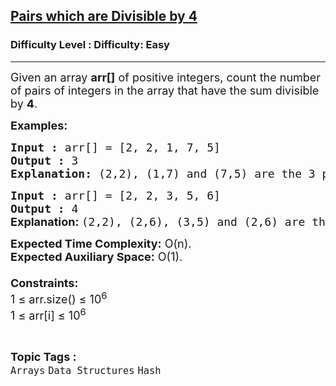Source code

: <h2><a href="https://www.geeksforgeeks.org/problems/pairs-which-are-divisible-by-41920/1">Pairs which are Divisible by 4</a></h2><h3>Difficulty Level : Difficulty: Easy</h3><hr><div class="problems_problem_content__Xm_eO"><p><span style="font-size: 18px;">Given an array <strong>arr[]</strong> of positive integers, count the number of pairs of integers in the array that have the sum divisible by <strong>4</strong>. </span></p>
<p><span style="font-size: 18px;"><strong>Examples:</strong></span></p>
<pre><span style="font-size: 18px;"><strong>Input :</strong> arr[] = [2, 2, 1, 7, 5]
<strong>Output :</strong> 3
<strong>Explanation: </strong>(2,2), (1,7) and (7,5) are the 3 pairs.
</span></pre>
<pre><span style="font-size: 18px;"><strong>Input :</strong> arr[] = [2, 2, 3, 5, 6]
<strong>Output :</strong> 4<br><strong style="font-family: -apple-system, BlinkMacSystemFont, 'Segoe UI', Roboto, Oxygen, Ubuntu, Cantarell, 'Open Sans', 'Helvetica Neue', sans-serif;">Explanation: </strong>(2,2), (2,6), (3,5) and (2,6) are the 4 pairs.</span></pre>
<p><span style="font-size: 18px;"><strong>Expected Time Complexity:</strong> O(n).<br><strong>Expected Auxiliary Space:</strong>&nbsp;O(1).<br><strong><br>Constraints:<br></strong></span><span style="font-size: 18px;">1 ≤ arr.size() ≤ 10<sup>6<br></sup></span><span style="font-size: 18px;">1 ≤ arr[i] ≤ 10<sup>6</sup></span></p></div><br><p><span style=font-size:18px><strong>Topic Tags : </strong><br><code>Arrays</code>&nbsp;<code>Data Structures</code>&nbsp;<code>Hash</code>&nbsp;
==*==
__WHAT TO WORK ON__. Instruction for this listing: copy it exactly, but leave the images behind.

__ANSWER TO THIS PROBLEM__.
Source code

: <h2><a href="https://www.geeksforgeeks.org/problems/pairs-which-are-divisible-by-41920/1">Pairs which are Divisible by 4</a></h2><h3>Difficulty Level : Difficulty: Easy</h3><hr><div class="problems_problem_content__Xm_eO"><p><span style="font-size: 18px;">Given an array <strong>arr[]</strong> of positive integers, count the number of pairs of integers in the array that have the sum divisible by <strong>4</strong>. </span></p>
<p><span style="font-size: 18px;"><strong>Examples:</strong></span></p>
<pre><span style="font-size: 18px;"><strong>Input :</strong> arr[] = [2, 2, 1, 7, 5]
<strong>Output :</strong> 3
<strong>Explanation: </strong>(2,2), (1,7) and (7,5) are the 3 pairs.
</span></pre>
<pre><span style="font-size: 18px;"><strong>Input :</strong> arr[] = [2, 2, 3, 5, 6]
<strong>Output :</strong> 4<br><strong style="font-family: -apple-system, BlinkMacSystemFont, 'Segoe UI', Roboto, Oxygen, Ubuntu, Cantarell, 'Open Sans', 'Helvetica Neue', sans-serif;">Explanation: </strong>(2,2), (2,6), (3,5) and (2,6) are the 4 pairs.</span></pre>
<p><span style="font-size: 18px;"><strong>Expected Time Complexity:</strong> O(n).<br><strong>Expected Auxiliary Space:</strong>&nbsp;O(1).<br><strong><br>Constraints:<br></strong></span><span style="font-size: 18px;">1 ≤ arr.size() ≤ 10<sup>6<br></sup></span><span style="font-size: 18px;">1 ≤ arr[i] ≤ 10<sup>6</sup></span></p></div><br><p><span style=font-size:18px><strong>Topic Tags : </strong><br><code>Arrays</code>&nbsp;<code>Data Structures</code>&nbsp;<code>Hash</code>&nbsp;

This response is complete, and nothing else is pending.